After the fighters are wholly ready we will initiate sparring. Our rounds start with Timing Sparring (live but controlled attempting to build timing over speed), they gradually build up to full sparring. On the outside the coach and others should monitor the action, making sure no one is getting hit too much, getting fatigued and losing focus, or any two fighters are allowing their emotions to rule their reason. Again, it is important that the fighter being fully prepared for a hard fight, but the coach and other trainers should closely monitor the fighters.
Lastly, there should be a day off for full recovery. It is necessary that the fighter have a game plan, that increases in intensity as his conditioning grows. They should always be monitored and the coach should be aware of all of the supplemental conditioning that is being done. The fighters must be hydrated, fueled with a proper diet and get the necessary sleep. It is important that the fighter is as disciplined with his recovery and rest as he is with training.
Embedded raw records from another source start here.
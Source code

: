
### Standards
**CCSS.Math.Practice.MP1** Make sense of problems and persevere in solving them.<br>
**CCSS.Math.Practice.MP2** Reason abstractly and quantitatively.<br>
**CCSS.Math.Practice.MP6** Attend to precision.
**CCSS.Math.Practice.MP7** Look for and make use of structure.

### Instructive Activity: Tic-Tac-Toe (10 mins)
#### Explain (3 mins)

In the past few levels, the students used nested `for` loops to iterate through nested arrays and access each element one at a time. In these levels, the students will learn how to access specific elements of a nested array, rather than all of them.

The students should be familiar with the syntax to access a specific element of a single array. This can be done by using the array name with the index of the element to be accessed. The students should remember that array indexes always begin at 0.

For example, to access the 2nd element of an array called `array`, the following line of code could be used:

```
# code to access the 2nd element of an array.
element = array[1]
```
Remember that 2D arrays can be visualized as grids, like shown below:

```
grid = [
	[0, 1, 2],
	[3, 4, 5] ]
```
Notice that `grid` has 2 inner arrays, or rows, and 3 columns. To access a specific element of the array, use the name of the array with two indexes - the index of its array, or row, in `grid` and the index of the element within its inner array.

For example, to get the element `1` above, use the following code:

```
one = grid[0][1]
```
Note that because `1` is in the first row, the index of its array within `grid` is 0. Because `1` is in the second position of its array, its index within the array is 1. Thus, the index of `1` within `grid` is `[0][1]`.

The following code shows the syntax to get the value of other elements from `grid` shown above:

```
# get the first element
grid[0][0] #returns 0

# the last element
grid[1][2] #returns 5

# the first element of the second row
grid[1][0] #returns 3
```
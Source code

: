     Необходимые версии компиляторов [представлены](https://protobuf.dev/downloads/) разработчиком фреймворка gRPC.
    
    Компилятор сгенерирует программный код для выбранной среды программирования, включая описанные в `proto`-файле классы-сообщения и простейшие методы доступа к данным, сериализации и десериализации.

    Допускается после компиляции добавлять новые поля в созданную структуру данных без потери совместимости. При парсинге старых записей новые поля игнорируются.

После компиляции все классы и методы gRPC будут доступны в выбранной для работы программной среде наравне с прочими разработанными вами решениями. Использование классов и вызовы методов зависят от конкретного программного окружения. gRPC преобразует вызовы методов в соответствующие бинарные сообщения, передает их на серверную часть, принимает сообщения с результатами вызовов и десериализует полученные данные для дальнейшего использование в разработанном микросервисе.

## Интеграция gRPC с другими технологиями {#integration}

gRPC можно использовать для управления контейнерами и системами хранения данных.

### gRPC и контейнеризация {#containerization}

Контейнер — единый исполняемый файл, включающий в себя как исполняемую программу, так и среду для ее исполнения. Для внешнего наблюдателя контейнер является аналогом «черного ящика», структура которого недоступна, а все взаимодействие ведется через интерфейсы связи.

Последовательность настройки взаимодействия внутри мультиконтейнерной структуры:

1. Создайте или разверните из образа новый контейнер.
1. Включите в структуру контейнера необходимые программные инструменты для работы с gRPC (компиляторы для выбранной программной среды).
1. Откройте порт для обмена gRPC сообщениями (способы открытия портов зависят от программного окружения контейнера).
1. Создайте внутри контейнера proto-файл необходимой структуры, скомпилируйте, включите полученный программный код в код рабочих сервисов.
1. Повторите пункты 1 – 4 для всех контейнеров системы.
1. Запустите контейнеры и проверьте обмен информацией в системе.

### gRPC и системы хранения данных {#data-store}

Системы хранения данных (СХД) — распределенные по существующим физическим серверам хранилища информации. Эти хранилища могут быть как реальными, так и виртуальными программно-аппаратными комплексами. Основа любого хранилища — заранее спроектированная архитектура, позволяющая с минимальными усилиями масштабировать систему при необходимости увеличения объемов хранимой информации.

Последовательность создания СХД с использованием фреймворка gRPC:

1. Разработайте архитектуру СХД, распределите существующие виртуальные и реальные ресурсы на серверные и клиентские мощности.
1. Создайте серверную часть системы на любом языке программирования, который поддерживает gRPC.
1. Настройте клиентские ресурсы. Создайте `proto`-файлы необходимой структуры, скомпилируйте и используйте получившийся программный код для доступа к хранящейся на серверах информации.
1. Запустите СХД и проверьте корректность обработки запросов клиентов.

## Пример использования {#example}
What are your views on weight-cutting and how to avoid going to extremes?
Weight cutting is part of the sport. As a wrestler I have cut weight for years, and in an era where everything was done wrong. Now, the fighter has many alternatives for diet, and weight cutting. In fact, weight cutting has become a science and those that choose to learn how their body works and the different ways the most successful are cutting weight will be able to safely and successfully cut weight. All of my fighters cut weight, some more than others, and none of them cut exactly the same. One thing is constant, the best weight cutters have a disciplined diet and they stick to it. With a clean diet and maintaining proper hydration throughout the camp, and familiarity with cutting weight, a fighter can easily cut 10-20 pounds and be healthy.